■ **WORK REQUIRED**
Without including any pictures, give back all of the data exactly.

■ **DATA EXCERPTS**
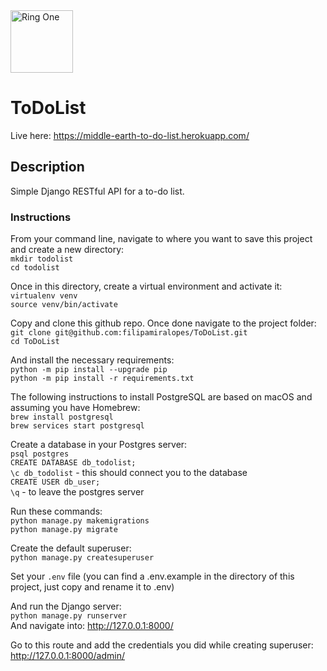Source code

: <img src="https://www.devopsgroup.com/wp-content/uploads/2019/05/devopsgroup_devops_playbook_one_ring_001-03.svg" alt="Ring One" width="100"/>

# ToDoList

Live here: https://middle-earth-to-do-list.herokuapp.com/ 

## Description
Simple Django RESTful API for a to-do list.

### Instructions
From your command line, navigate to where you want to save this project and create a new directory:\
`mkdir todolist`\
`cd todolist`

Once in this directory, create a virtual environment and activate it:\
`virtualenv venv`\
`source venv/bin/activate`

Copy and clone this github repo. Once done navigate to the project folder:\
`git clone git@github.com:filipamiralopes/ToDoList.git`\
`cd ToDoList`

And install the necessary requirements:\
`python -m pip install --upgrade pip`\
`python -m pip install -r requirements.txt`

The following instructions to install PostgreSQL are based on macOS and assuming you have Homebrew:\
`brew install postgresql`\
`brew services start postgresql`

Create a database in your Postgres server:\
`psql postgres`\
`CREATE DATABASE db_todolist;`\
`\c db_todolist` - this should connect you to the database\
`CREATE USER db_user;`\
`\q` - to leave the postgres server

Run these commands:\
`python manage.py makemigrations`\
`python manage.py migrate`

Create the default superuser:\
`python manage.py createsuperuser`

Set your `.env` file (you can find a .env.example in the directory of this project, just copy and rename it to .env)

And run the Django server:\
`python manage.py runserver`\
And navigate into: http://127.0.0.1:8000/

Go to this route and add the credentials you did while creating superuser:
http://127.0.0.1:8000/admin/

■ **ANSWER SECTION**
Source code

: <img src="https://www.devopsgroup.com/wp-content/uploads/2019/05/devopsgroup_devops_playbook_one_ring_001-03.svg" alt="Ring One" width="100"/>

# ToDoList

Live here: https://middle-earth-to-do-list.herokuapp.com/ 

## Description
Simple Django RESTful API for a to-do list.

### Instructions
From your command line, navigate to where you want to save this project and create a new directory:\
`mkdir todolist`\
`cd todolist`

Once in this directory, create a virtual environment and activate it:\
`virtualenv venv`\
`source venv/bin/activate`

Copy and clone this github repo. Once done navigate to the project folder:\
`git clone git@github.com:filipamiralopes/ToDoList.git`\
`cd ToDoList`

And install the necessary requirements:\
`python -m pip install --upgrade pip`\
`python -m pip install -r requirements.txt`

The following instructions to install PostgreSQL are based on macOS and assuming you have Homebrew:\
`brew install postgresql`\
`brew services start postgresql`

Create a database in your Postgres server:\
`psql postgres`\
`CREATE DATABASE db_todolist;`\
`\c db_todolist` - this should connect you to the database\
`CREATE USER db_user;`\
`\q` - to leave the postgres server

Run these commands:\
`python manage.py makemigrations`\
`python manage.py migrate`

Create the default superuser:\
`python manage.py createsuperuser`

Set your `.env` file (you can find a .env.example in the directory of this project, just copy and rename it to .env)

And run the Django server:\
`python manage.py runserver`\
And navigate into: http://127.0.0.1:8000/

Go to this route and add the credentials you did while creating superuser:
http://127.0.0.1:8000/admin/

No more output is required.